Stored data
━━━━━━━━━━━━━━━━
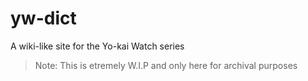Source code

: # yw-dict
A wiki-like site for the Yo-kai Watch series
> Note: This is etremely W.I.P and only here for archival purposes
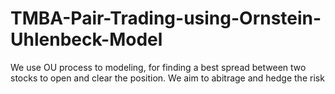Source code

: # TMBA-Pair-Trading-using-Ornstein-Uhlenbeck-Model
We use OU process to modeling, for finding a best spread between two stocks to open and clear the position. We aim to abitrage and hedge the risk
━━━━━━━━━━━━━━━━
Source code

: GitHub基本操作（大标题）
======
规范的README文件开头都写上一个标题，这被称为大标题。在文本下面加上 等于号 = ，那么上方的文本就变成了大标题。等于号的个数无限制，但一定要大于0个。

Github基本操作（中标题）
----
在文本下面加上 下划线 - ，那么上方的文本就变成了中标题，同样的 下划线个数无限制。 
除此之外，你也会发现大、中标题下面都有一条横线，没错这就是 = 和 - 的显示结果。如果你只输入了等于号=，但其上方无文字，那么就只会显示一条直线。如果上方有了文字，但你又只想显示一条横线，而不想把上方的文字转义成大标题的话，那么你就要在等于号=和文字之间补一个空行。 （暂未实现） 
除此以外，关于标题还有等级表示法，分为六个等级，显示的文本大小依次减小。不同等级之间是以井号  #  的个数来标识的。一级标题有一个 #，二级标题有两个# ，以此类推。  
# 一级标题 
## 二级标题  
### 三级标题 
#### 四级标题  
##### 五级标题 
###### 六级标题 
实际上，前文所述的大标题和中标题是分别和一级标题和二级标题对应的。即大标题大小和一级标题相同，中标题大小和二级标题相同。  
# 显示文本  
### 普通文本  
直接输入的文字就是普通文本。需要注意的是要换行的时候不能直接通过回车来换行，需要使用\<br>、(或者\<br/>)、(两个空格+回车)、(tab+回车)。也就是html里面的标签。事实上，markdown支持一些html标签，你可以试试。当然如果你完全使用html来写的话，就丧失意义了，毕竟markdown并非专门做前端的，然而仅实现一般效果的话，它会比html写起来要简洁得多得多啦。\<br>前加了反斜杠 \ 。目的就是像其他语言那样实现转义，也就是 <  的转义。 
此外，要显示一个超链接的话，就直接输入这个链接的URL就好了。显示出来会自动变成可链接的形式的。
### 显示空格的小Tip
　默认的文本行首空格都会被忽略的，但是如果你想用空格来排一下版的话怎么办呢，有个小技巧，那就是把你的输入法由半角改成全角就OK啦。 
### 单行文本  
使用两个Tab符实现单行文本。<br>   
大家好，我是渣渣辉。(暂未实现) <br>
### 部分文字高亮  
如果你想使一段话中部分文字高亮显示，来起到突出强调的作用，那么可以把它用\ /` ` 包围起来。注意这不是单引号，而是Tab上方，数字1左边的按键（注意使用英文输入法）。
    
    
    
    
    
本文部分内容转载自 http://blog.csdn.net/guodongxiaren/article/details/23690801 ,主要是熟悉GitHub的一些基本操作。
━━━━━━━━━━━━━━━━
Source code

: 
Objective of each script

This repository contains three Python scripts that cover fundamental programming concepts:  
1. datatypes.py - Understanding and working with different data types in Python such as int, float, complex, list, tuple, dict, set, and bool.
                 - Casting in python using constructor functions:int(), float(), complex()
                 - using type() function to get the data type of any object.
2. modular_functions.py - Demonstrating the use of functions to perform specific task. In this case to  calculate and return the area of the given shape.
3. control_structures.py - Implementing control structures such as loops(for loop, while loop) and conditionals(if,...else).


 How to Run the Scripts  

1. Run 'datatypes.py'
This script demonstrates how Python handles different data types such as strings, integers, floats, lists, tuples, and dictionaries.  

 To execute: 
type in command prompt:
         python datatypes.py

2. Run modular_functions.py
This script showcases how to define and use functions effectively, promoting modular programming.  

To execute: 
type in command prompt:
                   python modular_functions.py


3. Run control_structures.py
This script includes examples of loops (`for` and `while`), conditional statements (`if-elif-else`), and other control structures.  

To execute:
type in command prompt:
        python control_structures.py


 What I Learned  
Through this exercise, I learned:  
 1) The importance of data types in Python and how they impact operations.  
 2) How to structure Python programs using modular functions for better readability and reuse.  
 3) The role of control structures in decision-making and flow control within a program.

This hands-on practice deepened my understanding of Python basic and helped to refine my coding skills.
━━━━━━━━━━━━━━━━
*Exercise details*. In the data above, start at the line that has "3. control_structures.py - Implementing", stop after the line that has "This hands-on practice", and print every line in between exactly as it stands.

*Answer section*.
3. control_structures.py - Implementing control structures such as loops(for loop, while loop) and conditionals(if,...else).


 How to Run the Scripts  

1. Run 'datatypes.py'
This script demonstrates how Python handles different data types such as strings, integers, floats, lists, tuples, and dictionaries.  

 To execute: 
type in command prompt:
         python datatypes.py

2. Run modular_functions.py
This script showcases how to define and use functions effectively, promoting modular programming.  

To execute: 
type in command prompt:
                   python modular_functions.py


3. Run control_structures.py
This script includes examples of loops (`for` and `while`), conditional statements (`if-elif-else`), and other control structures.  

To execute:
type in command prompt:
        python control_structures.py


 What I Learned  
Through this exercise, I learned:  
 1) The importance of data types in Python and how they impact operations.  
 2) How to structure Python programs using modular functions for better readability and reuse.  
 3) The role of control structures in decision-making and flow control within a program.

This hands-on practice deepened my understanding of Python basic and helped to refine my coding skills.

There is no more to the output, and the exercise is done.